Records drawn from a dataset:
_____

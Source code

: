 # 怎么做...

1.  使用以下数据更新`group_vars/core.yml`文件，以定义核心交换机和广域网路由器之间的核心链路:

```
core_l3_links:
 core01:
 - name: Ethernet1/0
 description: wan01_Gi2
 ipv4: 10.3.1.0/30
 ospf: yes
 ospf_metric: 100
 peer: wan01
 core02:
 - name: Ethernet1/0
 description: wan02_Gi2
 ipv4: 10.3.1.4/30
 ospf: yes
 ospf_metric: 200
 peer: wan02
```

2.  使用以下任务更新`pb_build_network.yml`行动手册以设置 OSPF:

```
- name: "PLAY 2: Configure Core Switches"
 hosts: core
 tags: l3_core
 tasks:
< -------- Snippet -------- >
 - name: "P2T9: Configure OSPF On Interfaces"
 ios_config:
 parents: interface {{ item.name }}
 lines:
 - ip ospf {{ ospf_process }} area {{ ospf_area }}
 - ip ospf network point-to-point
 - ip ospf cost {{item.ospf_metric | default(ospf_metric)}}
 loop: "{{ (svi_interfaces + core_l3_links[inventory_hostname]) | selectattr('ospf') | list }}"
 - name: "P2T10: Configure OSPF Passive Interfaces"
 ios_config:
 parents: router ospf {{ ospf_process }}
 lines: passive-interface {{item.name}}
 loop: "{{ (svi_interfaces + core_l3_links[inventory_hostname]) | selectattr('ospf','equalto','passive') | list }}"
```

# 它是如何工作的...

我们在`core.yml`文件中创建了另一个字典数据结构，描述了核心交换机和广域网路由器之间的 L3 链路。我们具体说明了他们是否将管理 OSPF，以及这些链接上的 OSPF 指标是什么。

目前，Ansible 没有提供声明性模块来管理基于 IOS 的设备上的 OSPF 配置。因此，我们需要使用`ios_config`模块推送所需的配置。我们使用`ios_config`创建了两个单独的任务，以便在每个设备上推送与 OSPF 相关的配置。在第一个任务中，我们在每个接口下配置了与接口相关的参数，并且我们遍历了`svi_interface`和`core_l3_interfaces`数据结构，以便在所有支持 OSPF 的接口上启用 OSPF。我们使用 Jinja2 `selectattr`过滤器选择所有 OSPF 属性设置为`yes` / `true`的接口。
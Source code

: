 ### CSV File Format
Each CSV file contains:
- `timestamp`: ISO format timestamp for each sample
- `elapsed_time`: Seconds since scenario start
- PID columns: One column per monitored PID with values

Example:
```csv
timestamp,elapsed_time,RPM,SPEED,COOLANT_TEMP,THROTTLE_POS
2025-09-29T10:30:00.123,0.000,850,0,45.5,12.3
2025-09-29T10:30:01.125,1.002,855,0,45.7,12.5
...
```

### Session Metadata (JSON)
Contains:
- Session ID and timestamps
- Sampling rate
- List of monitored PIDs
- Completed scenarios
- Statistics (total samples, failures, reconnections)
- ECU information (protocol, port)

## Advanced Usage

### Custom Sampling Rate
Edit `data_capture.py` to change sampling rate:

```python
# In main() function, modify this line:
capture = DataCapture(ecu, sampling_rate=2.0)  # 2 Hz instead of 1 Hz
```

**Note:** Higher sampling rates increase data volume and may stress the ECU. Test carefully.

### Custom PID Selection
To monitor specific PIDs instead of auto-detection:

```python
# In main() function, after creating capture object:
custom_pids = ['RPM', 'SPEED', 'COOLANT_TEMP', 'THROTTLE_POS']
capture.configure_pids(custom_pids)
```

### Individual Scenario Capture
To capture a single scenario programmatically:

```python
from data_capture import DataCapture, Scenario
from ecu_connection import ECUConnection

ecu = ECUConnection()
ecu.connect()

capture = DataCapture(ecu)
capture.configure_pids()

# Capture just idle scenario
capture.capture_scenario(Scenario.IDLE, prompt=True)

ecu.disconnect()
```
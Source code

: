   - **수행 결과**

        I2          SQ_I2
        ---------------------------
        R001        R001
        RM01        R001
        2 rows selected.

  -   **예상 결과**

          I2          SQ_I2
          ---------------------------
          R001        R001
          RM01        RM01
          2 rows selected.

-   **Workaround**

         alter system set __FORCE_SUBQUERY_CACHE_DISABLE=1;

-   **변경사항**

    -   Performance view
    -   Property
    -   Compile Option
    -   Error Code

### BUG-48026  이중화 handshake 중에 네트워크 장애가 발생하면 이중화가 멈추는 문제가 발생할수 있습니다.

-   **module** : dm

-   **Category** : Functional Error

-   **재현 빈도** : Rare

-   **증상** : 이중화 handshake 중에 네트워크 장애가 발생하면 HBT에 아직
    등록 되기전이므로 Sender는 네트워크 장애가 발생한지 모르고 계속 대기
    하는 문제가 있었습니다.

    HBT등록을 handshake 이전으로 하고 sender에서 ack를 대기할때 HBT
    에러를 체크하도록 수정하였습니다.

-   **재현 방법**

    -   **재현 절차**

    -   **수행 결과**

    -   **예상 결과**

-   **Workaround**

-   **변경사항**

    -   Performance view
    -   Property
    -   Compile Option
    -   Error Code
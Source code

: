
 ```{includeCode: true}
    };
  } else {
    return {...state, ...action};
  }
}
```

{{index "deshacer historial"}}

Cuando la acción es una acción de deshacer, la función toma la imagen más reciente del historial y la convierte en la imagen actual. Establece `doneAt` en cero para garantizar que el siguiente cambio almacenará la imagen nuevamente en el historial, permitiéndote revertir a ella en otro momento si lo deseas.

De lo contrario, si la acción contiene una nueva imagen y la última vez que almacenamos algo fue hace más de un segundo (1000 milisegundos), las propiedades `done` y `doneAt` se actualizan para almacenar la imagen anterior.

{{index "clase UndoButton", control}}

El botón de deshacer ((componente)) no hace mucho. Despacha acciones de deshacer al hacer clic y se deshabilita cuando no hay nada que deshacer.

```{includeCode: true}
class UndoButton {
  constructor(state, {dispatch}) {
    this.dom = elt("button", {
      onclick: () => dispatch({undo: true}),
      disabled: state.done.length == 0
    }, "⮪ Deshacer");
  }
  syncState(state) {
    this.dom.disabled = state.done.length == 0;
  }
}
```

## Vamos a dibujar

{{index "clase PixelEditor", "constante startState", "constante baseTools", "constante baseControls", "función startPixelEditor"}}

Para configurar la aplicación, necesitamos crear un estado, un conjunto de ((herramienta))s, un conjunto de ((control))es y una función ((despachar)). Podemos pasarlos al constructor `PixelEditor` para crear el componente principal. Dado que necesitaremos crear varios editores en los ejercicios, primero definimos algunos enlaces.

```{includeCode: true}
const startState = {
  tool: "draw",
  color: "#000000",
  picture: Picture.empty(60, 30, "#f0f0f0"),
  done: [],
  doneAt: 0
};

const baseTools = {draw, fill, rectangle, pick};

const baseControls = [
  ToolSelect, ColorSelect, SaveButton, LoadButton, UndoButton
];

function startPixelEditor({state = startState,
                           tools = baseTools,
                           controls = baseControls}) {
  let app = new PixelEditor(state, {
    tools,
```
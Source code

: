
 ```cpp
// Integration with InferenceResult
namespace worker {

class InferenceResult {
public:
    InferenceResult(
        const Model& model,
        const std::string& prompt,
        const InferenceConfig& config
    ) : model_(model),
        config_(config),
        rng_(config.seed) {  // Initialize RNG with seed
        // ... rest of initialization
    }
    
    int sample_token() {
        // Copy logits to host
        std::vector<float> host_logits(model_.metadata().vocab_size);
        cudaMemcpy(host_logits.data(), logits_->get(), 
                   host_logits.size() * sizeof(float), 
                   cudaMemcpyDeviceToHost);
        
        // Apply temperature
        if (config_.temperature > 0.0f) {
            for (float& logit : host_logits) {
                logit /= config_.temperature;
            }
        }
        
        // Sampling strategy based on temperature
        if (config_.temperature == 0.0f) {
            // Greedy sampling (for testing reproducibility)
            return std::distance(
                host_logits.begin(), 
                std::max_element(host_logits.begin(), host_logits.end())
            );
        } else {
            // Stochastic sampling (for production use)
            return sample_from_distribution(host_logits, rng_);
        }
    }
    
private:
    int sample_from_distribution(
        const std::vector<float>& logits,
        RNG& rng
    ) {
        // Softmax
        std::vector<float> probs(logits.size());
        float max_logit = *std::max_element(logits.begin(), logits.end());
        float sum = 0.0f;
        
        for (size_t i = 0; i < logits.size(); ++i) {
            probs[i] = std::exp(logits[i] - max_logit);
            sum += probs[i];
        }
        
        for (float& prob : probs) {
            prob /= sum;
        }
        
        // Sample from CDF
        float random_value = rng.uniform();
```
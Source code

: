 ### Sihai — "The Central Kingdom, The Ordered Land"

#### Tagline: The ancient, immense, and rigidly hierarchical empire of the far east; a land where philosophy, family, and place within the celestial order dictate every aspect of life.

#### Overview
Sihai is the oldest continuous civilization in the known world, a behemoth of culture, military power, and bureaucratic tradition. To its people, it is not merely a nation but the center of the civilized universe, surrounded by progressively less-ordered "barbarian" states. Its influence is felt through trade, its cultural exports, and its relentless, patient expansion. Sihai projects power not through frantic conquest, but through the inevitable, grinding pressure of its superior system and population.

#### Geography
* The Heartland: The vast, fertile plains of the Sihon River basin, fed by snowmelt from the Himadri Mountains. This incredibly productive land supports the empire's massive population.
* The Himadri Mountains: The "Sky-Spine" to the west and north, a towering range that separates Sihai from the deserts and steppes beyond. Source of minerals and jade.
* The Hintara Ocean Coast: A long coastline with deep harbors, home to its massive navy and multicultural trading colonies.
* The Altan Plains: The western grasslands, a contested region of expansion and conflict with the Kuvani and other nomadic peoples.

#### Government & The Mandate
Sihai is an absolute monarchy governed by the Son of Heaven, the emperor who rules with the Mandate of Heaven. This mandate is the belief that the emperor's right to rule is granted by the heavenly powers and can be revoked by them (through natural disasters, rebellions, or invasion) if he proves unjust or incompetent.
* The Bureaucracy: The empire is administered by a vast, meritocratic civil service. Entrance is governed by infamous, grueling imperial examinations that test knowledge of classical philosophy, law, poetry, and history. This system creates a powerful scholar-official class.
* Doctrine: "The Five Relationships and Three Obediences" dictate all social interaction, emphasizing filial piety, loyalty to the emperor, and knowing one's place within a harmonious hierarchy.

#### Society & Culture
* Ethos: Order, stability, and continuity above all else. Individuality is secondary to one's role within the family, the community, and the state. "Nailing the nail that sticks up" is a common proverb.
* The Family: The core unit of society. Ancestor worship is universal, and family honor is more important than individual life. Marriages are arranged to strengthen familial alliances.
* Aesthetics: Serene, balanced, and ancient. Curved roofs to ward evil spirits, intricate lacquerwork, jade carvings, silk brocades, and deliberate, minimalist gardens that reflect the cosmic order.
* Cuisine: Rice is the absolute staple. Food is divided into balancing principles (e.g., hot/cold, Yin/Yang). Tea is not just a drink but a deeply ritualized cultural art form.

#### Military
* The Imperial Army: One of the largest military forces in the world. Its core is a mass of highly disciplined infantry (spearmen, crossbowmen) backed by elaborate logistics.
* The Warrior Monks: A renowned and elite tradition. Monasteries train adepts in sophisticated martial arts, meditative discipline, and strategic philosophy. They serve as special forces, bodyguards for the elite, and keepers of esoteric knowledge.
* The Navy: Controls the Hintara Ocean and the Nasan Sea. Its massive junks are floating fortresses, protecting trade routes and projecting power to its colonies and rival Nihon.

_____

What you should do:
Please output exactly the lines between the one holding "the cosmic order." and the one holding "#### Military" in the records above, inclusive, and nothing more.

Answer to the problem:
* Aesthetics: Serene, balanced, and ancient. Curved roofs to ward evil spirits, intricate lacquerwork, jade carvings, silk brocades, and deliberate, minimalist gardens that reflect the cosmic order.
* Cuisine: Rice is the absolute staple. Food is divided into balancing principles (e.g., hot/cold, Yin/Yang). Tea is not just a drink but a deeply ritualized cultural art form.

#### Military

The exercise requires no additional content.